(Beginning of RECORD EXTRACTS)
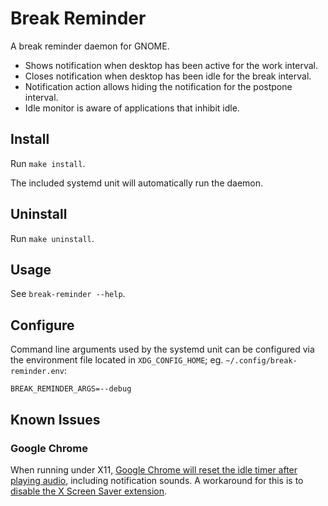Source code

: # Break Reminder

A break reminder daemon for GNOME.

* Shows notification when desktop has been active for the work interval.
* Closes notification when desktop has been idle for the break interval.
* Notification action allows hiding the notification for the postpone interval.
* Idle monitor is aware of applications that inhibit idle.

## Install

Run `make install`.

The included systemd unit will automatically run the daemon.

## Uninstall

Run `make uninstall`.

## Usage

See `break-reminder --help`.

## Configure

Command line arguments used by the systemd unit can be configured via the
environment file located in `XDG_CONFIG_HOME`; eg.
`~/.config/break-reminder.env`:

    BREAK_REMINDER_ARGS=--debug

## Known Issues

### Google Chrome

When running under X11, [Google Chrome will reset the idle timer after playing
audio][1], including notification sounds. A workaround for this is to [disable
the X Screen Saver extension][2].

[1]: https://bugs.chromium.org/p/chromium/issues/detail?id=827528
[2]: https://unix.stackexchange.com/a/707430
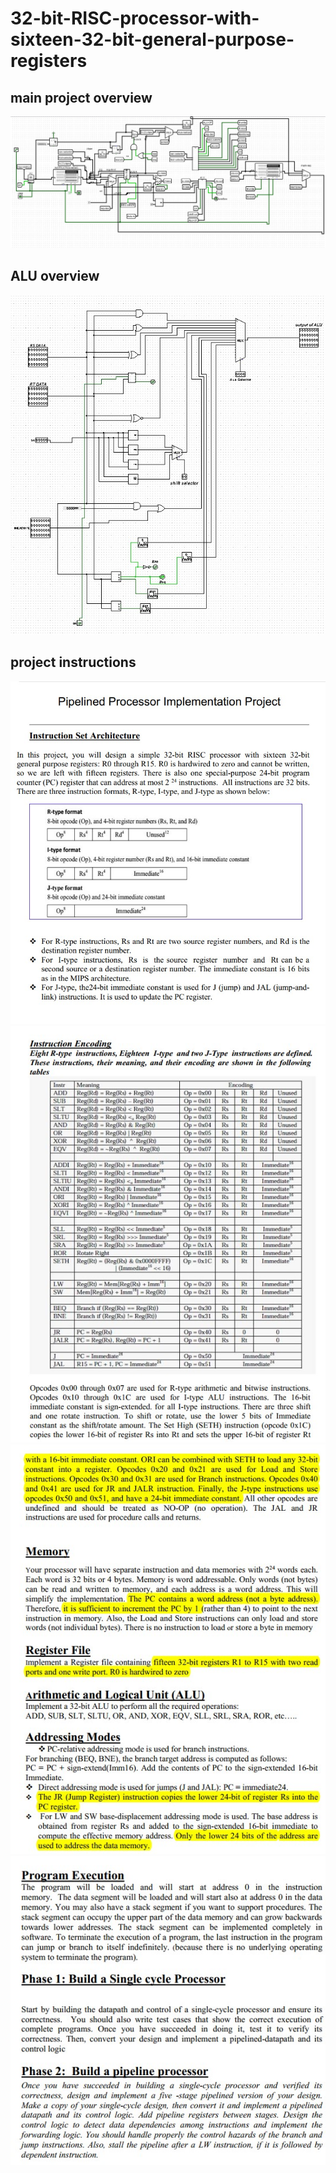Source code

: # 32-bit-RISC-processor-with-sixteen-32-bit-general-purpose-registers
## main project overview 
![](32bitmic.jpg)
## ALU overview
![](ALU.jpg)
## project instructions 
![](Screenshot.jpg)
![](Screenshot_2.jpg)
![](Screenshot_3.jpg)
![](Screenshot_44.jpg)
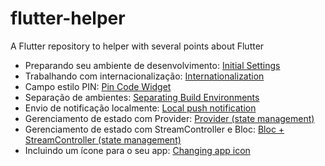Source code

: # flutter-helper
A Flutter repository to helper with several points about Flutter


 - Preparando seu ambiente de desenvolvimento: [Initial Settings](/setup/initial_settings.md)
 - Trabalhando com internacionalização: [Internationalization](/internationalization/initial_settings.md)
 - Campo estilo PIN: [Pin Code Widget](/pin-code-widget/instructions.md)
 - Separação de ambientes: [Separating Build Environments](/separating-build-environments/instructions.md)
 - Envio de notificação localmente: [Local push notification](local-push-notification/instructions.md)
 - Gerenciamento de estado com Provider: [Provider (state management)](state-management-provider/steps.md)
 - Gerenciamento de estado com StreamController e Bloc: [Bloc + StreamController (state management)](state-management-bloc/steps.md)
 - Incluindo um ícone para o seu app: [Changing app icon](changing-app-icon/instructions.md)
(End of RECORD EXTRACTS)
WORK INSTRUCTIONS:
From the line that has "- Separação de" through the line that has "- Gerenciamento de estado com StreamController", copy every line exactly as it appears above, and leave out all others.

REPLY TO THE EXERCISE:
 - Separação de ambientes: [Separating Build Environments](/separating-build-environments/instructions.md)
 - Envio de notificação localmente: [Local push notification](local-push-notification/instructions.md)
 - Gerenciamento de estado com Provider: [Provider (state management)](state-management-provider/steps.md)
 - Gerenciamento de estado com StreamController e Bloc: [Bloc + StreamController (state management)](state-management-bloc/steps.md)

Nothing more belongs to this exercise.